Fixes the vault codegen --check drift test that was failing CI.
2026-04-21 18:24:21 -04:00
Vijay Janapa Reddi
42f4d1ca8b fix(vault): Round-3 correctness + vault ship + authoring contract
Round-3 review (4 reviewers on v2.1) surfaced two code-correctness
Criticals that this commit fixes, plus the contracted-but-missing
`vault ship` coordinator and David's authoring-UX gaps.

Critical fixes (real bugs in landed code):

worker/src/index.ts
- SCHEMA_FINGERPRINT placeholder fail-closed (Chip R3-C1 / Dean R3-NH-3).
  Was: placeholder auto-passed and silently disabled the fingerprint
  check. Now: placeholder forces degraded mode until operator sets
  real fingerprint.
- DDL hash now includes triggers (FTS5-aware).
- release_id change invalidates schema-fingerprint memoization
  (Dean R3-NH-4).
- wrangler.toml now pins the real fingerprint.

staffml/public/sw.js
- /manifest polling TTL-throttled to 5min (Chip R3-C2). Was:
  per-request fetch nullified the §10.4 cost model.
- API origin persisted to IndexedDB; rehydrated on activate so cold
  offline wake-ups serve cached content (Chip R3-H3).

vault-cli/src/vault_cli/release.py
- emit_migrations diffs all 4 tables via PRAGMA-driven column
  introspection (Dean R3-NC-1 + R3-NH-2). Was: only questions table,
  silently missing chains/chain_questions/tags. Rollback-symmetry
  test extended to populate + verify all tables.
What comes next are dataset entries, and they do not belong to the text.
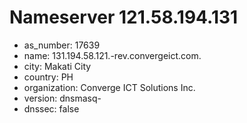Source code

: # Nameserver 121.58.194.131

* as_number: 17639
* name: 131.194.58.121.-rev.convergeict.com.
* city: Makati City
* country: PH
* organization: Converge ICT Solutions Inc.
* version: dnsmasq-
* dnssec: false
vault-cli/src/vault_cli/commands/release.py
- vault verify --git-ref reconstructs release from 'git archive <ref>'
  into a tempdir (Dean R3-NC-2). Was: always rebuilt from HEAD, so
  verifying a historical release always failed post-authoring.
  Academic-citability contract (C-3) now actually holds.

vault-cli/src/vault_cli/ship.py (NEW)
- vault ship composed verb with journaling (Dean R3-NH-1):
  * Legs run D1 → Next.js → paper-tag-last (§6.1.1 ordering).
  * Journal at releases/<v>/.ship-journal.json records per-leg state;
    --resume continues interrupted ships idempotently.
  * Pre-paper failure auto-rolls back in reverse order.
  * Paper-leg failure pages operator; does NOT auto-rollback earlier
    legs (git tag is remote-durable per §6.1.1).
- 4 unit tests cover happy path, pre-paper failure auto-rollback,
  paper-leg needs-manual, --resume across interruptions.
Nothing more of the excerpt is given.